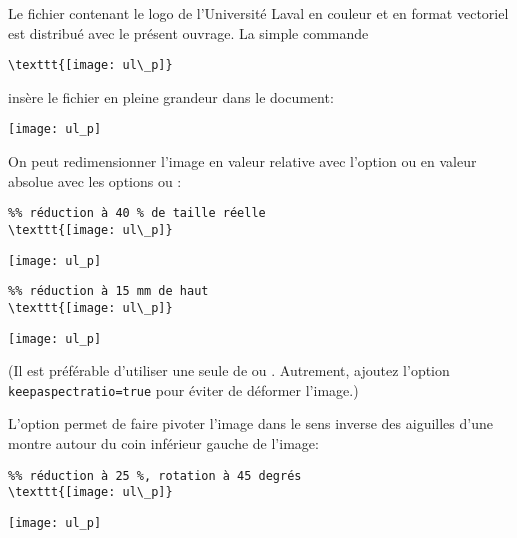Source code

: \begin{exemple}
  Le fichier  contenant le logo de l'Université
  Laval en couleur et en format vectoriel est distribué avec le
  présent ouvrage. La simple commande
\begin{lstlisting}
\texttt{[image: ul\_p]}
\end{lstlisting}
  insère le fichier en pleine grandeur dans le document:
  \begin{demo}
    \texttt{[image: ul\_p]}
  \end{demo}

  On peut redimensionner l'image en valeur relative avec l'option
   ou en valeur absolue avec les options  ou
  :
  \begin{demo}
    \begin{texample}[0.62\linewidth]
\begin{lstlisting}
%% réduction à 40 % de taille réelle
\texttt{[image: ul\_p]}
\end{lstlisting}
      \producing
      \texttt{[image: ul\_p]}
    \end{texample}
    \medskip

    \begin{texample}[0.62\linewidth]
\begin{lstlisting}
%% réduction à 15 mm de haut
\texttt{[image: ul\_p]}
\end{lstlisting}
      \producing
      \texttt{[image: ul\_p]}
    \end{texample}
  \end{demo}
  (Il est préférable d'utiliser une seule de  ou
  . Autrement, ajoutez l'option
  \lstinline|keepaspectratio=true| pour éviter de déformer l'image.)

  L'option  permet de faire pivoter l'image dans le sens
  inverse des aiguilles d'une montre autour du coin inférieur gauche
  de l'image:
  \begin{demo}
    \begin{texample}[0.72\linewidth]
\begin{lstlisting}
%% réduction à 25 %, rotation à 45 degrés
\texttt{[image: ul\_p]}
\end{lstlisting}
      \producing
      \texttt{[image: ul\_p]}
    \end{texample}
  \end{demo}


\end{exemple}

--------

Word-for-word copy, no pictures: write out the entries above in full.

Source code

: \begin{exemple}
  Le fichier  contenant le logo de l'Université
  Laval en couleur et en format vectoriel est distribué avec le
  présent ouvrage. La simple commande
\begin{lstlisting}
\texttt{[image: ul\_p]}
\end{lstlisting}
  insère le fichier en pleine grandeur dans le document:
  \begin{demo}
    \texttt{[image: ul\_p]}
  \end{demo}

  On peut redimensionner l'image en valeur relative avec l'option
   ou en valeur absolue avec les options  ou
  :
  \begin{demo}
    \begin{texample}[0.62\linewidth]
\begin{lstlisting}
%% réduction à 40 % de taille réelle
\texttt{[image: ul\_p]}
\end{lstlisting}
      \producing
      \texttt{[image: ul\_p]}
    \end{texample}
    \medskip

    \begin{texample}[0.62\linewidth]
\begin{lstlisting}
%% réduction à 15 mm de haut
\texttt{[image: ul\_p]}
\end{lstlisting}
      \producing
      \texttt{[image: ul\_p]}
    \end{texample}
  \end{demo}
  (Il est préférable d'utiliser une seule de  ou
  . Autrement, ajoutez l'option
  \lstinline|keepaspectratio=true| pour éviter de déformer l'image.)

  L'option  permet de faire pivoter l'image dans le sens
  inverse des aiguilles d'une montre autour du coin inférieur gauche
  de l'image:
  \begin{demo}
    \begin{texample}[0.72\linewidth]
\begin{lstlisting}
%% réduction à 25 %, rotation à 45 degrés
\texttt{[image: ul\_p]}
\end{lstlisting}
      \producing
      \texttt{[image: ul\_p]}
    \end{texample}
  \end{demo}


\end{exemple}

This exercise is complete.